The CHEATER: The Takeaway, for Americans, of Trump’s New York Trial

It’s regrettable, from one point of view, that the only Trump trial we’re likely to get before the election is the one happening now in the New York court. The other three trials — in the other three jurisdictions in which Trump has been indicted – are about crimes that are both more obviously deeply serious for a President and are easier to understand.

Nonetheless, from another point of view, this trial in Manhattan offers all Americans (who are paying attention) some stark and vitally important truths about Donald Trump – i.e. about this man who is offering himself again to the American electorate to be President of the United States.

From that first point of view, I would bet that not one American in fifty would be able — after this trial is over, and the jury has handed down a verdict of “Guilty” which they almost surely will (unless some juror betrays their oath) – to explain just what the crime was.

(The jury will have mastered the law and the facts, because that’s what their job is.

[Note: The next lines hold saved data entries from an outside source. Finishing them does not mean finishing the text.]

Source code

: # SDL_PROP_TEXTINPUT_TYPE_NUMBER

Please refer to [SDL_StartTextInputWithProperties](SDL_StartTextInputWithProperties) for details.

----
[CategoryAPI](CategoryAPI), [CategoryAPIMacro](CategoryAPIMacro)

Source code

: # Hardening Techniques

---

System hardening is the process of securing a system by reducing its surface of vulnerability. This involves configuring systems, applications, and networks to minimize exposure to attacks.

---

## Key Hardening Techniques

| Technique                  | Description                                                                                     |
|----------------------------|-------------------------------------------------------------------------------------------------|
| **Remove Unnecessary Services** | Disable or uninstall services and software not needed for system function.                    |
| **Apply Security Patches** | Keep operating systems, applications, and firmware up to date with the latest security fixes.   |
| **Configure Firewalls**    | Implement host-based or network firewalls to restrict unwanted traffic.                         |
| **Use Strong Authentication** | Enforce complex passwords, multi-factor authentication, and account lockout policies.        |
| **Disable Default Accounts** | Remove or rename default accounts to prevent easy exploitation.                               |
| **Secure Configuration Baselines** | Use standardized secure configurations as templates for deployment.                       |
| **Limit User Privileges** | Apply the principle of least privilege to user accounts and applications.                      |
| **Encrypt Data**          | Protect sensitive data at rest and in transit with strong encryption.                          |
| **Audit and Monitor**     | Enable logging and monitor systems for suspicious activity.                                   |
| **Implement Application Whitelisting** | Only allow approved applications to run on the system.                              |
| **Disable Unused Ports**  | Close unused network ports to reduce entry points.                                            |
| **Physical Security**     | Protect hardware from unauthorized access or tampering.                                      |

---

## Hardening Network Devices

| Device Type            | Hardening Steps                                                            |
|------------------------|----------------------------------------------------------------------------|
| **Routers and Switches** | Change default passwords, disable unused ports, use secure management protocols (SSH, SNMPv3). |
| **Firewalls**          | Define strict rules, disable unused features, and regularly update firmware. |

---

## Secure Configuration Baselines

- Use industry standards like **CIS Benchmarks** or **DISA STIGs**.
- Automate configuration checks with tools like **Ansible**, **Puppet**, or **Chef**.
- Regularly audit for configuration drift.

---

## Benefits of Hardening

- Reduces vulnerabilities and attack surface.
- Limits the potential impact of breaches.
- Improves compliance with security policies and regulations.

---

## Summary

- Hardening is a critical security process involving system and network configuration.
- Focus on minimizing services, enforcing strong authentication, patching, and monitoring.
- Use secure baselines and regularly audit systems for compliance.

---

But few Americans will have attended closely enough to see that it’s the combination of two different crimes that Trump has been convicted of: falsification of business records in furtherance of several other crimes having to do with cheating in an election.)

But even if the legalities are a bit murky, something important will be clear. Donald Trump is a Cheater. That’s what he does, habitually. He simply refuses to play by the rules. His contempt not just for norms and customs, but also for laws and the Constitution – contempt for anything that might constrain his freedom to simply take what he wants – is displayed not just in this so-called “Hush Money” case, but on the wider canvas of his Presidency and his life.

And Americans should be asking themselves, before they vote, is that kind of Cheater the kind of person one wants to have wielding all the powers of the American Presidency?

In the NY case, we see Trump

• cheating on his wife,
• cheating in falsifying his business records, and
• cheating with violations of the rules regarding how a candidate is allowed to compete in an election for the presidency.

(His cheating in the 2016 Election was not trivial. It had huge consequences for the destiny of our nation. His “Catch and Kill” arrangement with the National Inquirer – which violated election laws – may have enabled him to win that election, as Trump and his team feared that, in the wake of the Hollywood Access tape, the stories of Trump’s extramarital sex life might have been the death blow to any hopes he might have had of winning.)

This exposure of Trump as a cheater in the immediate case fits right in to a larger picture in which Trump seems consistently to have violated the rules whenever cheating would help him get what he wants:

• After this cheating, in the wake of the Access Hollywood tape, to get valuable, illegal help from a tabloid to protect his 2016 campaign and defame his opponents with lies, Trump also cheated to overturn the results of the 2020 election — with a whole scheme of 1) fake electors (for which many people are now indicted in several states), 2) the Big Lie (for which 60 out of 60 court cases found no evidence), and inciting an insurrection to prevent the lawful certification of his defeat.
• In between cheating in those two elections, Donald Trump cheated – breaking several laws — in his effort to extort help from Ukraine to smear his anticipated election opponent. (For which he was impeached the first time.)
• And this year, in civil trials regarding his conduct as a businessman in the years before the launch of his political career, Trump has been found to have cheated on such a scale that a civil judgment has been levied against him to pay roughly a half-billion dollars to give back what he gained by cheating.
• As a criminal defendant, Trump has been cheating, too, by repeatedly refusing to defend himself only in ways consistent with the rules: several courts have found that his statements violate those rules by employing an intimidating threat of violence against witnesses, juries, and others involved in his prosecution. Hence the Gag Orders which he repeatedly defies.

It is more than a shame that Americans will have to vote without having learned about Trump what the other trials would have shown. It’s a disgrace —- because Trump has been aided by the most profound corruption in the Supreme Court and in the federal court in Florida in achieving totally unnecessary delay in the trials 1) for trying to seize power against the will of the people, and 2) for endangering American national security with his theft and mishandling of highly classified documents.

It’s hard to imagine how any American patriot could support for President anyone he’d seen had assaulted our nation in those ways.

But it might suffice that this trial exposes Trump as a Cheater.

The two things a President is required to promise, in order to take office, are 1) to see that the laws are “faithfully executed,” and 2) to protect and defend the Constitution of the United States.

Americans might consider whether a Habitual Cheater is the kind of person to hire to perform those two jobs on behalf of the nation.